DVD info from Amazon
  • Production notes

  • Director's Cut Includes An Additional 24 Minutes of Footage

  • Isolated Music Score

  • Animated Menus

  • Widescreen anamorphic format, 2.35:1

But as bad as the script is, I have actually watched some scenes over again several times to admire the precision of the music and the actor's movements. Besson isn't much of a writer, but he can be a brilliant director, and the Portman/Reno combination was excellent, Portman so effective as a child with an adult mind, and Reno so effective as an adult with a child's mind. If you just ignore all the holes in the plot and play along with his fantasies, Monsieur Besson will deliver a good thrill ride. But the boy genius Besson is no boy any more. He's older than Atom Egoyan, and he's a decade older than Hollywood's wunderkind, P.T. Anderson. Both of those youngsters have eclipsed Besson in the past decade, even though he was the cock of the walk and enfant terrible ten years ago when he was barely thirty and Nikita was released.

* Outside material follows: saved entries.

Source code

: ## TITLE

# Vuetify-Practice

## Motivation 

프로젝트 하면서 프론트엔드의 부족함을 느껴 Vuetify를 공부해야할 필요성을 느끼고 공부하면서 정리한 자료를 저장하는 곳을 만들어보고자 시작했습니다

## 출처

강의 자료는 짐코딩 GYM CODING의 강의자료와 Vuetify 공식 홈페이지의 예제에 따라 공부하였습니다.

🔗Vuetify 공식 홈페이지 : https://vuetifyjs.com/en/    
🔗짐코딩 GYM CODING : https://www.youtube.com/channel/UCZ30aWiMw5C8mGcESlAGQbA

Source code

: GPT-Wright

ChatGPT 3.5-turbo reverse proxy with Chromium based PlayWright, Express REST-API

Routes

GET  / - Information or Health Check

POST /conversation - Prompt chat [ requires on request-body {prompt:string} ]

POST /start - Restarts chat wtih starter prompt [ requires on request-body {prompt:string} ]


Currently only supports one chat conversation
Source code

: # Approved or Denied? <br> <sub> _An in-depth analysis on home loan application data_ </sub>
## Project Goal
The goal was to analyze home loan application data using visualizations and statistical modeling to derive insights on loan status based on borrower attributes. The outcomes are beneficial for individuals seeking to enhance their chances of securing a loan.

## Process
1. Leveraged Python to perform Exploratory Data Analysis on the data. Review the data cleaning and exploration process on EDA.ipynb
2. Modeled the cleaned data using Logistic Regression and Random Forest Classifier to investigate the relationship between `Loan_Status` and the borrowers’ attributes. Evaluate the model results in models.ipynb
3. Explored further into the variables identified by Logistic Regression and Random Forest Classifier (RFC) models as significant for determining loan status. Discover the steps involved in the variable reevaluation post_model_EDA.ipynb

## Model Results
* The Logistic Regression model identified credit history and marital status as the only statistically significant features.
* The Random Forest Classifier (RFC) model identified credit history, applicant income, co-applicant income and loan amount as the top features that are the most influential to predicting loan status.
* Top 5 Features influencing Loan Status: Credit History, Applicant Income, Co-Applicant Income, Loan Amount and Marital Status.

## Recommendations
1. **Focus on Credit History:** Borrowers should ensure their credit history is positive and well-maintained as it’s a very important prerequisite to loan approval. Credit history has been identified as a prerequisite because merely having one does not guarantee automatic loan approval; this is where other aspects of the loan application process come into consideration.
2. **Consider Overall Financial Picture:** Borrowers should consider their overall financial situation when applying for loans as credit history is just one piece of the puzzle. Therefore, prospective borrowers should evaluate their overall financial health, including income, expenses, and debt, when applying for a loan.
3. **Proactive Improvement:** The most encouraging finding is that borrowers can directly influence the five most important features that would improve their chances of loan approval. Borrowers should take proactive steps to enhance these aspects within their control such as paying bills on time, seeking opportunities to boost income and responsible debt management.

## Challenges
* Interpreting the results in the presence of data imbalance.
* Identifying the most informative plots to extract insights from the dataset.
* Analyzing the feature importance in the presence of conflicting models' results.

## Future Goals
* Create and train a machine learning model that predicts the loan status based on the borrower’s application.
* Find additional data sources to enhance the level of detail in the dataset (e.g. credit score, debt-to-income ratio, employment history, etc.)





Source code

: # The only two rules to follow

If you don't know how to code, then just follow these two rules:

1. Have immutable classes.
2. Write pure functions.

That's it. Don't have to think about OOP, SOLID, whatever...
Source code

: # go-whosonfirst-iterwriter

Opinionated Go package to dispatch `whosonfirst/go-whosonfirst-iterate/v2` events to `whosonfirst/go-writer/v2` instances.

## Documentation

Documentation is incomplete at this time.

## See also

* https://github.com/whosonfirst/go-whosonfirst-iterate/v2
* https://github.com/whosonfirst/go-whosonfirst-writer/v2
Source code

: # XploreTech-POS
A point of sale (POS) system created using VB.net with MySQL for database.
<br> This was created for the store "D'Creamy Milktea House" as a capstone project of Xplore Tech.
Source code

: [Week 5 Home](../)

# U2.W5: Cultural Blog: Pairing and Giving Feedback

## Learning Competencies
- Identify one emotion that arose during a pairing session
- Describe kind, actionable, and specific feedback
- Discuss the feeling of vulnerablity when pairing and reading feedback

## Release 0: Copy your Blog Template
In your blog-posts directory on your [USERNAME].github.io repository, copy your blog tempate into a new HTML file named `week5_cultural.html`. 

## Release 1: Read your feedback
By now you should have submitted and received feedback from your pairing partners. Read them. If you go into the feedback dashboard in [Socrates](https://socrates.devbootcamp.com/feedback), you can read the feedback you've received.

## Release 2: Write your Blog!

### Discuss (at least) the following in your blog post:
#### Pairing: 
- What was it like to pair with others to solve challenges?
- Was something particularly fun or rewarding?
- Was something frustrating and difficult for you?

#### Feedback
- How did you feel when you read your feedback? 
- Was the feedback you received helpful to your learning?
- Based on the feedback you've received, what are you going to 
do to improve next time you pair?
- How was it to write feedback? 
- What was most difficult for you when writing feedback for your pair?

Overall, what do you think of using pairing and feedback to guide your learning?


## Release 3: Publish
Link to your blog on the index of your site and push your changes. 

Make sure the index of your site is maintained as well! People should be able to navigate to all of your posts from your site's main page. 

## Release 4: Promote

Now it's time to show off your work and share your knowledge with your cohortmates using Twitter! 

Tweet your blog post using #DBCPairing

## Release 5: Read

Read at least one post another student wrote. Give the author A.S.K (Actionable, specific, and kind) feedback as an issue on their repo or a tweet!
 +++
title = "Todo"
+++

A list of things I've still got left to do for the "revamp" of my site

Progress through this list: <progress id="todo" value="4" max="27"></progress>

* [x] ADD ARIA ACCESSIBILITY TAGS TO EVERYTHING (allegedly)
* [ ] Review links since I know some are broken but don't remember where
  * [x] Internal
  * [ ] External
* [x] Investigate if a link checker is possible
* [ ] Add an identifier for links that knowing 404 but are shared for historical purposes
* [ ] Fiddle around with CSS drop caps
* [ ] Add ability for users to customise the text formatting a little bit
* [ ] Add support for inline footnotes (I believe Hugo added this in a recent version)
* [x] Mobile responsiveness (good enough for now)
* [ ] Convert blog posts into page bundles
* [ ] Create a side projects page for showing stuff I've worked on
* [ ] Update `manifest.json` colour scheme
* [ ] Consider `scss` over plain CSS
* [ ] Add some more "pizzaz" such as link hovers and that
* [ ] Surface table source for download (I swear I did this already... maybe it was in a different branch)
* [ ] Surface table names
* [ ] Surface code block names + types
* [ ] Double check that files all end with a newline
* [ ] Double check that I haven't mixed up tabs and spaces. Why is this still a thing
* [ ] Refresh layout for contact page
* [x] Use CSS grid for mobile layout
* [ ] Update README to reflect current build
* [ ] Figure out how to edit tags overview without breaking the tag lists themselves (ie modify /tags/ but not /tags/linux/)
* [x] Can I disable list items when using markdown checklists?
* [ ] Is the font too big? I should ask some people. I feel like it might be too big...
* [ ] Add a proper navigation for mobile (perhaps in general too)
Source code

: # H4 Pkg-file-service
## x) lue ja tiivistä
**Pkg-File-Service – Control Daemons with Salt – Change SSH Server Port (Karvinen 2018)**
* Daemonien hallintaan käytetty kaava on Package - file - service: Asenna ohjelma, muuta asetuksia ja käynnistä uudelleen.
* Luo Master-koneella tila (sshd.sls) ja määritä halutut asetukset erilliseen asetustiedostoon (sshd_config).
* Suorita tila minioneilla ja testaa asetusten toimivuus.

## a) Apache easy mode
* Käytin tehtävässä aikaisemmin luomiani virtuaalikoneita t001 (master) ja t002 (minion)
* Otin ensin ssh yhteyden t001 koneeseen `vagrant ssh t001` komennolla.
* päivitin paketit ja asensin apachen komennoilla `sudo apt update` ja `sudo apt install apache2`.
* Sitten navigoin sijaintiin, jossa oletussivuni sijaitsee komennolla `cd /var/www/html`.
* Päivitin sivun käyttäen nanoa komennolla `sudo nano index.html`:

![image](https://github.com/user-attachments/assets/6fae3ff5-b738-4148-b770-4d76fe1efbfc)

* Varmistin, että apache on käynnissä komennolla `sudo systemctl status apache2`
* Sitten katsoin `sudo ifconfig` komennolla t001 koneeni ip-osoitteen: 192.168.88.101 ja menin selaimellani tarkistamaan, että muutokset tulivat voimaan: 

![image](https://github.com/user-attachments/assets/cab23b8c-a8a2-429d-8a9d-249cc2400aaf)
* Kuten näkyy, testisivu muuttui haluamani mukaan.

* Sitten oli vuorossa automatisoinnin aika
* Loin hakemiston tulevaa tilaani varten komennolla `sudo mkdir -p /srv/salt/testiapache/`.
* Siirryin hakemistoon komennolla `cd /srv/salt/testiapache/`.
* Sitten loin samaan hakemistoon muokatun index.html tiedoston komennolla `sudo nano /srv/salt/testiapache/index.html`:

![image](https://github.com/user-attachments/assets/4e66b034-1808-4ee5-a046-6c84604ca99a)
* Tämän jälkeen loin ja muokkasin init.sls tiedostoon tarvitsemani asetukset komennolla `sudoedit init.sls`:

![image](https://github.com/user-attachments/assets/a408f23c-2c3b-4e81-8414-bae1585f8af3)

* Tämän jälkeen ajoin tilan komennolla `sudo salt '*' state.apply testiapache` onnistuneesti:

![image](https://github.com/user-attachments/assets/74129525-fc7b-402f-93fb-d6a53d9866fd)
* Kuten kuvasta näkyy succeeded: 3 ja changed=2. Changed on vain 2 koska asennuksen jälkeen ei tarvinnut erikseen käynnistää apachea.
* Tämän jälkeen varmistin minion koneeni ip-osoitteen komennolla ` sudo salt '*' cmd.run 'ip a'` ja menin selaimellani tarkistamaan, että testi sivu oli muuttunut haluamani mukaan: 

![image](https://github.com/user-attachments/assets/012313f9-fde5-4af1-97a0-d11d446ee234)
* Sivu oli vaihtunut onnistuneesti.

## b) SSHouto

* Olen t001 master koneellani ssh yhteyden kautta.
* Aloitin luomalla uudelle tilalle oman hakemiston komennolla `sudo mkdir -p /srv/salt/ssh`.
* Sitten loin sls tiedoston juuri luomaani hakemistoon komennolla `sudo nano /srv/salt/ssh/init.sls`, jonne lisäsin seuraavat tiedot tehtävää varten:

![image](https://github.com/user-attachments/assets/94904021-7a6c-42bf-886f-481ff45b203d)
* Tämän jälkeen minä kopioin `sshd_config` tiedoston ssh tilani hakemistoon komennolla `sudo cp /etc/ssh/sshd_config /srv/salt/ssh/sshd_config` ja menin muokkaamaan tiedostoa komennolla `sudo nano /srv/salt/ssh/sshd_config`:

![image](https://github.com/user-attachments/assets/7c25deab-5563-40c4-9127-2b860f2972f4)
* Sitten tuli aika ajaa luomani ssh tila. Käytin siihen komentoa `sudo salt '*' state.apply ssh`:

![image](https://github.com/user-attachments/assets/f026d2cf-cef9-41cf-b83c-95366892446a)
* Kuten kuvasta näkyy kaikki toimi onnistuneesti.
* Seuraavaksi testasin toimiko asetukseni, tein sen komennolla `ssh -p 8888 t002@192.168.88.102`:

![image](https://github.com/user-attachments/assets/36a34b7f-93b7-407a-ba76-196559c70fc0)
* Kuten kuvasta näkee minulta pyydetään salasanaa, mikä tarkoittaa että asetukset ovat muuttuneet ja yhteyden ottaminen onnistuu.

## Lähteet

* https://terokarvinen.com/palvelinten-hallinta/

Besson has never directed a script that he didn't write. I'd say it's time for Besson the great director to fire Besson the hack writer.

The Critics Vote

  • General consensus: Ebert and Maltin gave it only two stars, Berardinelli gave three (although he called the film script "preposterous" and "not grounded in reality"). Pretty low for a movie that viewers rate as one of the best 100 ever made, eh? To reconcile the discrepancy, Berardinelli hit the nail on the head when he said that the film delivers what people want from an action film - a romantic world-view, tons of action, really evil bad guys, revenge, humor, and interesting characters performed by good actors. And after all, the movie does have four star performances and direction, but they waste it on a one star script.

The People Vote ...

  • US gross, $19 million


Miscellaneous ...

Besson's alleged first draft, in which the pedophilia was explicit. I don't know whether this is legit or a bit of fan fiction.

IMDb guideline: 7.5 usually indicates a level of excellence, about like three and a half stars from the critics. 6.0 usually indicates lukewarm watchability, about like two and a half stars from the critics. The fives are generally not worthwhile unless they are really your kind of material, about like two stars from the critics. Films under five are generally awful even if you like that kind of film, equivalent to about one and a half stars from the critics or less, depending on just how far below five the rating is.

My own guideline: A means the movie is so good it will appeal to you even if you hate the genre. B means the movie is not good enough to win you over if you hate the genre, but is good enough to do so if you have an open mind about this type of film. C means it will only appeal to genre addicts, and has no crossover appeal. D means you'll hate it even if you like the genre. E means that you'll hate it even if you love the genre. F means that the film is not only unappealing across-the-board, but technically inept as well.

Based on this description, this film is a C+. Genre masterpiece, but obviously no crossover to people who don't like gratuitous violence and grown men sleeping with 12 year old girls.